中文关键词: 胃肠道间质瘤 伊马替尼 耐药 酪氨酸蛋白激酶受体家族 促红素人肝细胞B2
Abstract:Objective To explore the mechanism of secondary resistance to imatinib(IM) in gastrointestinal stromal tumors(GIST). Methods Ten IM-resistant and ten IM-sensitive GIST patients admitted to the First Affiliated Hospital with Nanjing Medical University from December 2018 to April 2021 were selected, and their tumor tissues were obtained by surgery or needle biopsy.

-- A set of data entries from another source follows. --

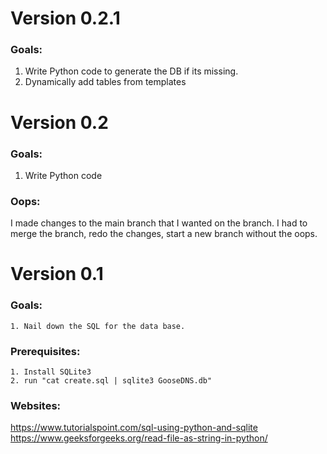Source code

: # Version 0.2.1

### Goals:

1. Write Python code to generate the DB if its missing.
2. Dynamically add tables from templates

# Version 0.2

### Goals:

1. Write Python code

### Oops:

I made changes to the main branch that I wanted on the branch. I had to merge the branch, redo the changes, start a new branch without the oops.

# Version 0.1

### Goals:

    1. Nail down the SQL for the data base.

### Prerequisites:

    1. Install SQLite3
    2. run "cat create.sql | sqlite3 GooseDNS.db"

### Websites:

https://www.tutorialspoint.com/sql-using-python-and-sqlite
https://www.geeksforgeeks.org/read-file-as-string-in-python/
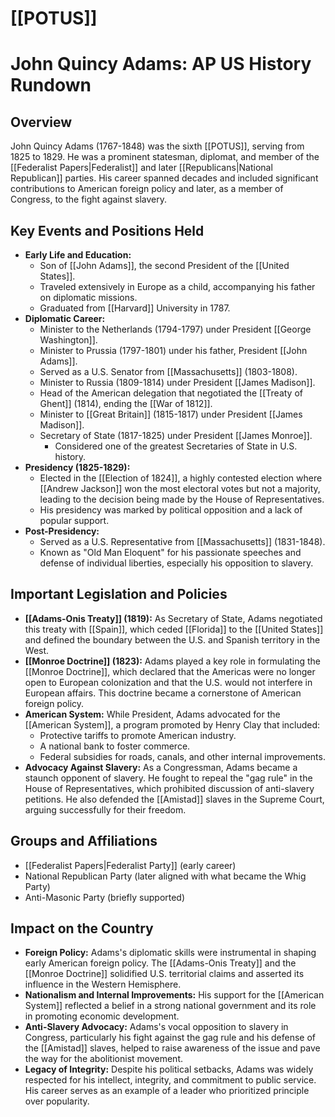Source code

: # [[POTUS]]
# John Quincy Adams: AP US History Rundown

## Overview

John Quincy Adams (1767-1848) was the sixth [[POTUS]], serving from 1825 to 1829.  He was a prominent statesman, diplomat, and member of the [[Federalist Papers|Federalist]] and later [[Republicans|National Republican]] parties.  His career spanned decades and included significant contributions to American foreign policy and later, as a member of Congress, to the fight against slavery.

## Key Events and Positions Held

*   **Early Life and Education:**
    *   Son of [[John Adams]], the second President of the [[United States]].
    *   Traveled extensively in Europe as a child, accompanying his father on diplomatic missions.
    *   Graduated from [[Harvard]] University in 1787.
*   **Diplomatic Career:**
    *   Minister to the Netherlands (1794-1797) under President [[George Washington]].
    *   Minister to Prussia (1797-1801) under his father, President [[John Adams]].
    *   Served as a U.S. Senator from [[Massachusetts]] (1803-1808).
    *   Minister to Russia (1809-1814) under President [[James Madison]].
    *   Head of the American delegation that negotiated the [[Treaty of Ghent]] (1814), ending the [[War of 1812]].
    *   Minister to [[Great Britain]] (1815-1817) under President [[James Madison]].
    *   Secretary of State (1817-1825) under President [[James Monroe]].
        *   Considered one of the greatest Secretaries of State in U.S. history.
*   **Presidency (1825-1829):**
    *   Elected in the [[Election of 1824]], a highly contested election where [[Andrew Jackson]] won the most electoral votes but not a majority, leading to the decision being made by the House of Representatives.
    *   His presidency was marked by political opposition and a lack of popular support.
*   **Post-Presidency:**
    *   Served as a U.S. Representative from [[Massachusetts]] (1831-1848).
    *   Known as "Old Man Eloquent" for his passionate speeches and defense of individual liberties, especially his opposition to slavery.

## Important Legislation and Policies

*   **[[Adams-Onis Treaty]] (1819):** As Secretary of State, Adams negotiated this treaty with [[Spain]], which ceded [[Florida]] to the [[United States]] and defined the boundary between the U.S. and Spanish territory in the West.
*   **[[Monroe Doctrine]] (1823):**  Adams played a key role in formulating the [[Monroe Doctrine]], which declared that the Americas were no longer open to European colonization and that the U.S. would not interfere in European affairs. This doctrine became a cornerstone of American foreign policy.
*   **American System:** While President, Adams advocated for the [[American System]], a program promoted by Henry Clay that included:
    *   Protective tariffs to promote American industry.
    *   A national bank to foster commerce.
    *   Federal subsidies for roads, canals, and other internal improvements.
*   **Advocacy Against Slavery:**  As a Congressman, Adams became a staunch opponent of slavery. He fought to repeal the "gag rule" in the House of Representatives, which prohibited discussion of anti-slavery petitions.  He also defended the [[Amistad]] slaves in the Supreme Court, arguing successfully for their freedom.

## Groups and Affiliations

*   [[Federalist Papers|Federalist Party]] (early career)
*   National Republican Party (later aligned with what became the Whig Party)
*   Anti-Masonic Party (briefly supported)

## Impact on the Country

*   **Foreign Policy:** Adams's diplomatic skills were instrumental in shaping early American foreign policy. The [[Adams-Onis Treaty]] and the [[Monroe Doctrine]] solidified U.S. territorial claims and asserted its influence in the Western Hemisphere.
*   **Nationalism and Internal Improvements:**  His support for the [[American System]] reflected a belief in a strong national government and its role in promoting economic development.
*   **Anti-Slavery Advocacy:**  Adams's vocal opposition to slavery in Congress, particularly his fight against the gag rule and his defense of the [[Amistad]] slaves, helped to raise awareness of the issue and pave the way for the abolitionist movement.
*   **Legacy of Integrity:** Despite his political setbacks, Adams was widely respected for his intellect, integrity, and commitment to public service. His career serves as an example of a leader who prioritized principle over popularity.

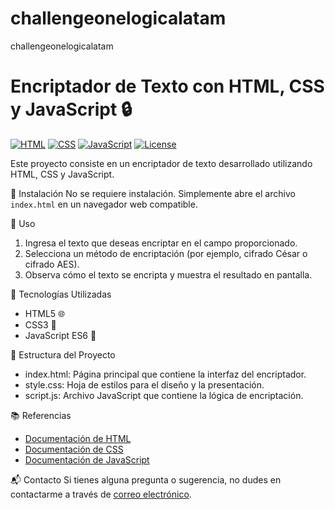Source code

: # challengeonelogicalatam
challengeonelogicalatam
# Encriptador de Texto con HTML, CSS y JavaScript 🔒

[![HTML](https://img.shields.io/badge/HTML-5-orange)](https://developer.mozilla.org/en-US/docs/Web/Guide/HTML/HTML5)
[![CSS](https://img.shields.io/badge/CSS-3-blue)](https://developer.mozilla.org/en-US/docs/Web/CSS)
[![JavaScript](https://img.shields.io/badge/JavaScript-ES6-yellow)](https://developer.mozilla.org/en-US/docs/Web/JavaScript)
[![License](https://img.shields.io/badge/License-MIT-green)](https://opensource.org/licenses/MIT)

Este proyecto consiste en un encriptador de texto desarrollado utilizando HTML, CSS y JavaScript.

🚀 Instalación
No se requiere instalación. Simplemente abre el archivo `index.html` en un navegador web compatible.

📝 Uso
1. Ingresa el texto que deseas encriptar en el campo proporcionado.
2. Selecciona un método de encriptación (por ejemplo, cifrado César o cifrado AES).
3. Observa cómo el texto se encripta y muestra el resultado en pantalla.

🔧 Tecnologías Utilizadas
- HTML5 🌐
- CSS3 🎨
- JavaScript ES6 🚀

📄 Estructura del Proyecto
- index.html: Página principal que contiene la interfaz del encriptador.
- style.css: Hoja de estilos para el diseño y la presentación.
- script.js: Archivo JavaScript que contiene la lógica de encriptación.

📚 Referencias
- [Documentación de HTML](https://developer.mozilla.org/en-US/docs/Web/HTML)
- [Documentación de CSS](https://developer.mozilla.org/en-US/docs/Web/CSS)
- [Documentación de JavaScript](https://developer.mozilla.org/en-US/docs/Web/JavaScript)

📬 Contacto
Si tienes alguna pregunta o sugerencia, no dudes en contactarme a través de [correo electrónico](mailto:tu-correo@example.com).

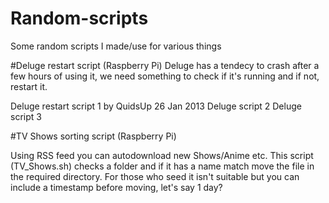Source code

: # Random-scripts
Some random scripts I made/use for various things 

#Deluge restart script (Raspberry Pi)
Deluge has a tendecy to crash after a few hours of using it, we need something to check if it's running and if not, restart it.

Deluge restart script 1 by QuidsUp 26 Jan 2013
Deluge script 2
Deluge script 3

#TV Shows sorting script (Raspberry Pi)

Using RSS feed you can autodownload new Shows/Anime etc. This script (TV_Shows.sh) checks a folder and if it has a name match move the file in the required directory. For those who seed it isn't suitable but you can include a timestamp before moving, let's say 1 day? 

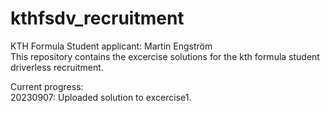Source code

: # kthfsdv_recruitment 
KTH Formula Student applicant: Martin Engström  
This repository contains the excercise solutions for the kth formula student driverless recruitment.

Current progress:  
20230907: Uploaded solution to excercise1.


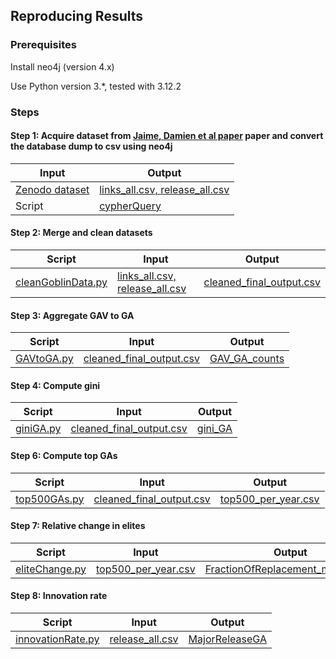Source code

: ## Reproducing Results



### Prerequisites

Install neo4j (version 4.x)

Use Python version 3.*, tested with 3.12.2

### Steps

#### Step 1: Acquire dataset from [Jaime, Damien et al paper](https://dl.acm.org/doi/10.1145/3643991.3644879) paper and convert the database dump to csv using neo4j

| Input | Output |
| --- | --- |
| [Zenodo dataset](https://zenodo.org/records/13734581) | [links_all.csv, release_all.csv](https://zenodo.org/uploads/14184350) |
| Script |[cypherQuery](https://github.com/nkiru-ede/Popularity_and_Innovation_in_Maven_Central/blob/main/scripts/cypherQuery)|

#### Step 2: Merge and clean datasets 

| Script | Input | Output |
| --- | --- | --- |
|[cleanGoblinData.py](https://github.com/nkiru-ede/Popularity_and_Innovation_in_Maven_Central/blob/main/scripts/cleanGoblinData.py)|[links_all.csv, release_all.csv](https://zenodo.org/uploads/14184350) |[cleaned_final_output.csv](https://zenodo.org/uploads/14184350)


#### Step 3: Aggregate GAV to GA 
| Script | Input | Output |
| --- | --- | --- |
|[GAVtoGA.py](https://github.com/nkiru-ede/Popularity_and_Innovation_in_Maven_Central/blob/main/scripts/GAVtoGA.py)|  [cleaned_final_output.csv](https://zenodo.org/uploads/14184350)| [GAV_GA_counts](https://github.com/nkiru-ede/Popularity_and_Innovation_in_Maven_Central/blob/main/plots/GAV_GA_counts.png)|



#### Step 4: Compute gini
| Script | Input | Output |
| --- | --- | --- |
|[giniGA.py](https://github.com/nkiru-ede/Popularity_and_Innovation_in_Maven_Central/blob/main/scripts/giniGA.py)|[cleaned_final_output.csv](https://zenodo.org/uploads/14184350)|[gini_GA](https://github.com/nkiru-ede/Popularity_and_Innovation_in_Maven_Central/blob/main/plots/gini_GA.png)|


#### Step 6: Compute top GAs
| Script | Input | Output |
| --- | --- | --- |
|[top500GAs.py](https://github.com/nkiru-ede/Popularity_and_Innovation_in_Maven_Central/blob/main/scripts/top500GAs.py)| [cleaned_final_output.csv](https://zenodo.org/uploads/14184350) |[top500_per_year.csv](https://zenodo.org/uploads/14184350) |


#### Step 7: Relative change in elites
| Script | Input | Output |
| ---| --- | --- |
|[eliteChange.py](https://github.com/nkiru-ede/Popularity_and_Innovation_in_Maven_Central/blob/main/scripts/eliteChange.py)| [top500_per_year.csv](https://zenodo.org/uploads/14184350)  |[FractionOfReplacement_minus2024](https://github.com/nkiru-ede/Popularity_and_Innovation_in_Maven_Central/blob/main/plots/FractionOfReplacement_minus2024.png)|

#### Step 8: Innovation rate
| Script | Input | Output |
| ---| --- | --- |
|[innovationRate.py](https://github.com/nkiru-ede/Popularity_and_Innovation_in_Maven_Central/blob/main/scripts/innovationRate.py)| [release_all.csv](https://zenodo.org/uploads/14184350) |[MajorReleaseGA](https://github.com/nkiru-ede/Popularity_and_Innovation_in_Maven_Central/blob/main/plots/MajorReleaseGA.png)|








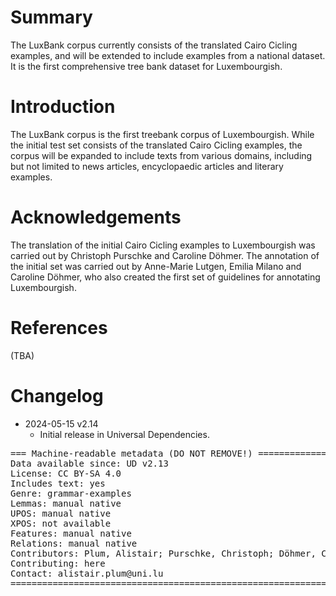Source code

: # Summary

The LuxBank corpus currently consists of the translated Cairo Cicling examples, and will be extended to include examples from a national dataset. It is the first comprehensive tree bank dataset for Luxembourgish.

# Introduction

The LuxBank corpus is the first treebank corpus of Luxembourgish. While the initial test set consists of the translated Cairo Cicling examples, the corpus will be expanded to include texts from various domains, including but not limited to news articles, encyclopaedic articles and literary examples.

# Acknowledgements

The translation of the initial Cairo Cicling examples to Luxembourgish was carried out by Christoph Purschke and Caroline Döhmer. The annotation of the initial set was carried out by Anne-Marie Lutgen, Emilia Milano and Caroline Döhmer, who also created the first set of guidelines for annotating Luxembourgish.


# References

(TBA)


# Changelog

* 2024-05-15 v2.14
  * Initial release in Universal Dependencies.


<pre>
=== Machine-readable metadata (DO NOT REMOVE!) ================================
Data available since: UD v2.13
License: CC BY-SA 4.0
Includes text: yes
Genre: grammar-examples
Lemmas: manual native
UPOS: manual native
XPOS: not available
Features: manual native
Relations: manual native
Contributors: Plum, Alistair; Purschke, Christoph; Döhmer, Caroline; Lutgen, Anne-Marie; Milano, Emilia
Contributing: here
Contact: alistair.plum@uni.lu
===============================================================================
</pre>
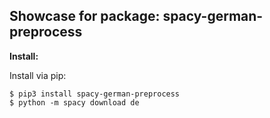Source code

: ## Showcase for package: spacy-german-preprocess

**Install:**

Install via pip:

    $ pip3 install spacy-german-preprocess
    $ python -m spacy download de

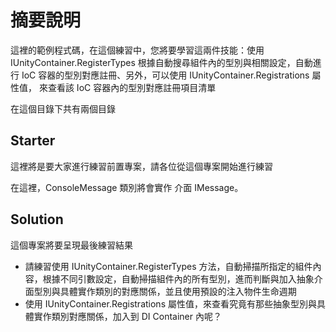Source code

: # 摘要說明

這裡的範例程式碼，在這個練習中，您將要學習這兩件技能：使用 IUnityContainer.RegisterTypes 根據自動搜尋組件內的型別與相關設定，自動進行 IoC 容器的型別對應註冊、另外，可以使用 IUnityContainer.Registrations 屬性值， 來查看該 IoC 容器內的型別對應註冊項目清單


在這個目錄下共有兩個目錄

## Starter

這裡將是要大家進行練習前置專案，請各位從這個專案開始進行練習

在這裡，ConsoleMessage 類別將會實作 介面 IMessage。

## Solution

這個專案將要呈現最後練習結果

* 請練習使用 IUnityContainer.RegisterTypes 方法，自動掃描所指定的組件內容，根據不同引數設定，自動掃描組件內的所有型別，進而判斷與加入抽象介面型別與具體實作類別的對應關係，並且使用預設的注入物件生命週期
* 使用 IUnityContainer.Registrations 屬性值，來查看究竟有那些抽象型別與具體實作類別對應關係，加入到 DI Container 內呢？
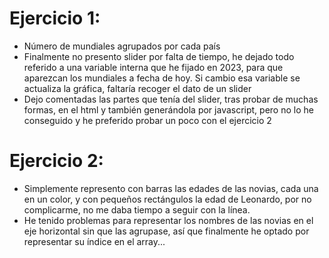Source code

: # Ejercicio 1:
   * Número de mundiales agrupados por cada país
   * Finalmente no presento slider por falta de tiempo, he dejado todo referido a una variable interna que he fijado en 2023, para que aparezcan los mundiales a fecha de hoy. Si cambio esa variable se actualiza la gráfica, faltaría recoger el dato de un slider
   * Dejo comentadas las partes que tenía del slider, tras probar de muchas formas, en el html y también generándola por javascript, pero no lo he conseguido y he preferido probar un poco con el ejercicio 2

# Ejercicio 2:
   * Simplemente represento con barras las edades de las novias, cada una en un color, y con pequeños rectángulos la edad de Leonardo, por no complicarme, no me daba tiempo a seguir con la línea.
   * He tenido problemas para representar los nombres de las novias en el eje horizontal sin que las agrupase, así que finalmente he optado por representar su índice en el array...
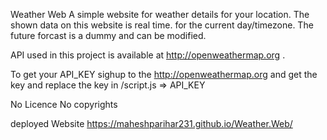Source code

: Weather Web
A simple website for weather details for your location.
The shown data on this website is real time. for the current day/timezone.
The future forcast is a dummy and can be modified.


API used in this project is available at http://openweathermap.org .

To get your API_KEY sighup to the http://openweathermap.org and get the key and replace the key in /script.js => API_KEY

No Licence 
No copyrights


deployed Website https://maheshparihar231.github.io/Weather.Web/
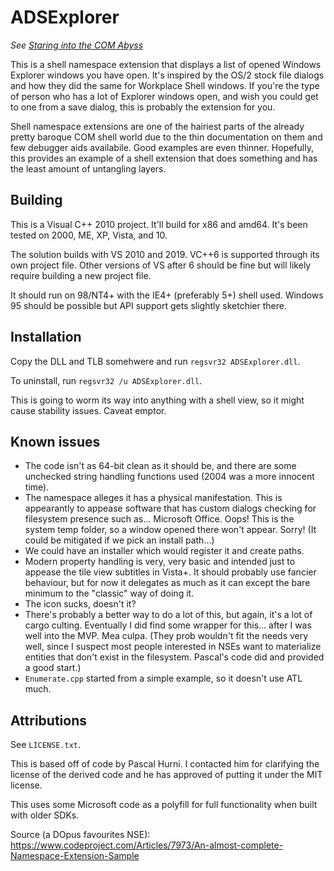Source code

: # ADSExplorer

*See [Staring into the COM Abyss](https://cmpct.info/~calvin/Articles/COMAbyss/)*

This is a shell namespace extension that displays a list of opened Windows
Explorer windows you have open. It's inspired by the OS/2 stock file dialogs
and how they did the same for Workplace Shell windows. If you're the type of
person who has a lot of Explorer windows open, and wish you could get to one
from a save dialog, this is probably the extension for you.

Shell namespace extensions are one of the hairiest parts of the already pretty
baroque COM shell world due to the thin documentation on them and few debugger
aids availabile. Good examples are even thinner. Hopefully, this provides an
example of a shell extension that does something and has the least amount of
untangling layers.

## Building

This is a Visual C++ 2010 project. It'll build for x86 and amd64. It's been
tested on 2000, ME, XP, Vista, and 10.

The solution builds with VS 2010 and 2019. VC++6 is supported through its own
project file. Other versions of VS after 6 should be fine but will likely
require building a new project file.

It should run on 98/NT4+ with the IE4+ (preferably 5+) shell used. Windows 95
should be possible but API support gets slightly sketchier there.

## Installation

Copy the DLL and TLB somehwere and run `regsvr32 ADSExplorer.dll`.

To uninstall, run `regsvr32 /u ADSExplorer.dll`.

This is going to worm its way into anything with a shell view, so it might
cause stability issues. Caveat emptor.

## Known issues

* The code isn't as 64-bit clean as it should be, and there are some unchecked
  string handling functions used (2004 was a more innocent time).
* The namespace alleges it has a physical manifestation. This is appearantly
  to appease software that has custom dialogs checking for filesystem presence
  such as... Microsoft Office. Oops! This is the system temp folder, so a
  window opened there won't appear. Sorry! (It could be mitigated if we pick
  an install path...)
* We could have an installer which would register it and create paths.
* Modern property handling is very, very basic and intended just to appease
  the tile view subtitles in Vista+. It should probably use fancier behaviour,
  but for now it delegates as much as it can except the bare minimum to the
  "classic" way of doing it.
* The icon sucks, doesn't it?
* There's probably a better way to do a lot of this, but again, it's a lot of
  cargo culting. Eventually I did find some wrapper for this... after I was
  well into the MVP. Mea culpa. (They prob wouldn't fit the needs very well,
  since I suspect most people interested in NSEs want to materialize entities
  that don't exist in the filesystem. Pascal's code did and provided a good
  start.)
* `Enumerate.cpp` started from a simple example, so it doesn't use ATL much.

## Attributions

See `LICENSE.txt`.

This is based off of code by Pascal Hurni. I contacted him for clarifying the
license of the derived code and he has approved of putting it under the MIT
license.

This uses some Microsoft code as a polyfill for full functionality when built
with older SDKs.

Source (a DOpus favourites NSE):
https://www.codeproject.com/Articles/7973/An-almost-complete-Namespace-Extension-Sample
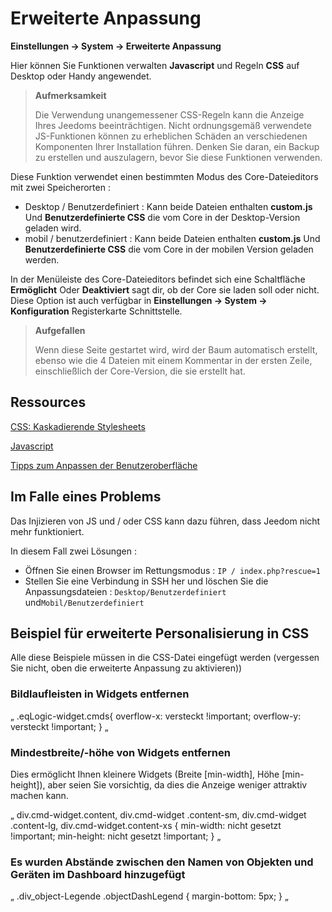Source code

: # Erweiterte Anpassung
**Einstellungen → System → Erweiterte Anpassung**

Hier können Sie Funktionen verwalten **Javascript** und Regeln **CSS** auf Desktop oder Handy angewendet.

> **Aufmerksamkeit**
>
> Die Verwendung unangemessener CSS-Regeln kann die Anzeige Ihres Jeedoms beeinträchtigen. Nicht ordnungsgemäß verwendete JS-Funktionen können zu erheblichen Schäden an verschiedenen Komponenten Ihrer Installation führen. Denken Sie daran, ein Backup zu erstellen und auszulagern, bevor Sie diese Funktionen verwenden.

Diese Funktion verwendet einen bestimmten Modus des Core-Dateieditors mit zwei Speicherorten :

- Desktop / Benutzerdefiniert : Kann beide Dateien enthalten **custom.js** Und **Benutzerdefinierte CSS** die vom Core in der Desktop-Version geladen wird.
- mobil / benutzerdefiniert : Kann beide Dateien enthalten **custom.js** Und **Benutzerdefinierte CSS** die vom Core in der mobilen Version geladen werden.

In der Menüleiste des Core-Dateieditors befindet sich eine Schaltfläche **Ermöglicht** Oder **Deaktiviert** sagt dir, ob der Core sie laden soll oder nicht. Diese Option ist auch verfügbar in **Einstellungen → System → Konfiguration** Registerkarte Schnittstelle.

> **Aufgefallen**
>
> Wenn diese Seite gestartet wird, wird der Baum automatisch erstellt, ebenso wie die 4 Dateien mit einem Kommentar in der ersten Zeile, einschließlich der Core-Version, die sie erstellt hat.

## Ressources

[CSS: Kaskadierende Stylesheets](https://developer.mozilla.org/en-US/docs/Web/CSS)

[Javascript](https://developer.mozilla.org/en-US/docs/Web/JavaScript)

[Tipps zum Anpassen der Benutzeroberfläche](https://kiboost.github.io/jeedom_docs/jeedomV4Tips/Interface/)

## Im Falle eines Problems

Das Injizieren von JS und / oder CSS kann dazu führen, dass Jeedom nicht mehr funktioniert.

In diesem Fall zwei Lösungen :

- Öffnen Sie einen Browser im Rettungsmodus : `IP / index.php?rescue=1`
- Stellen Sie eine Verbindung in SSH her und löschen Sie die Anpassungsdateien : `Desktop/Benutzerdefiniert` und`Mobil/Benutzerdefiniert`

## Beispiel für erweiterte Personalisierung in CSS

Alle diese Beispiele müssen in die CSS-Datei eingefügt werden (vergessen Sie nicht, oben die erweiterte Anpassung zu aktivieren))

### Bildlaufleisten in Widgets entfernen

„
.eqLogic-widget.cmds{
 overflow-x: versteckt !important;
 overflow-y: versteckt !important;
}
„

### Mindestbreite/-höhe von Widgets entfernen

Dies ermöglicht Ihnen kleinere Widgets (Breite [min-width], Höhe [min-height]), aber seien Sie vorsichtig, da dies die Anzeige weniger attraktiv machen kann.

„
div.cmd-widget.content,
div.cmd-widget .content-sm,
div.cmd-widget .content-lg,
div.cmd-widget.content-xs {
  min-width: nicht gesetzt !important;
  min-height: nicht gesetzt !important;
}
„

### Es wurden Abstände zwischen den Namen von Objekten und Geräten im Dashboard hinzugefügt 

„
.div_object-Legende .objectDashLegend {
  margin-bottom: 5px;
}
„
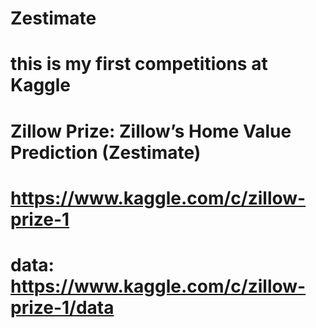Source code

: # Zestimate

# this is my first competitions at Kaggle
# Zillow Prize: Zillow’s Home Value Prediction (Zestimate)
# https://www.kaggle.com/c/zillow-prize-1
# data: https://www.kaggle.com/c/zillow-prize-1/data

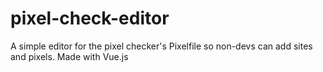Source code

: # pixel-check-editor
A simple editor for the pixel checker's Pixelfile so non-devs can add sites and pixels.
Made with Vue.js
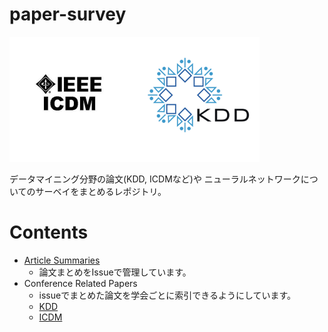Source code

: # paper-survey
<p float="left">
  <img salign="left" src="./pic/KDD.png" width="200" height="200"/>
  <img align="left" src="./pic/ICDM.jpeg" width="200" height="200"/ >
</p>
データマイニング分野の論文(KDD, ICDMなど)や  
ニューラルネットワークについてのサーベイをまとめるレポジトリ。

# Contents
* [Article Summaries](https://github.com/Kaniikura/paper-survey/issues)
  * 論文まとめをIssueで管理しています。
* Conference Related Papers
  * issueでまとめた論文を学会ごとに索引できるようにしています。
  * [KDD](https://github.com/Kaniikura/paper-survey/projects/1)
  * [ICDM](https://github.com/Kaniikura/paper-survey/projects/2)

The IM-resistant strain GIST-T1R of GIST was constructed by gradient addition using purchased IM-sensitive parental cells GIST-T1S. Real-time quantitative polymerase chain reaction, immunohistochemistry and western blot were used to detect the expression of erythropoietin-producing human hepatocellular (EPH) B2 in IM-sensitive or IM-resistant cells and tissues at RNA and protein levels, respectively. After knockdown or overexpression of EPHB2 in GIST cell lines, CCK-8 assay was used to detect cell viability to determine the half inhibitory concentration(IC50) of IM on cells, and clone formation assay was used to detect the effect of EPHB2 on cell proliferation ability. Results EPHB2 was significantly overexpressed in GIST tissues of patients with secondary IM-resistance(P<0.01).Compared with GIST-T1S cells, EPHB2 RNA and protein levels were significantly up-regulated in GIST-T1R cells(P<0.01). In GIST-T1S cells, overexpressing EPHB2 significantly increased the IC50 of IM on cells, and knocking down of EPHB2 significantly decreased the IC50 of IM on cells(P<0.01). Conclusion EPHB2 mediates IM-resistance of GIST cells and promotes their malignant proliferation.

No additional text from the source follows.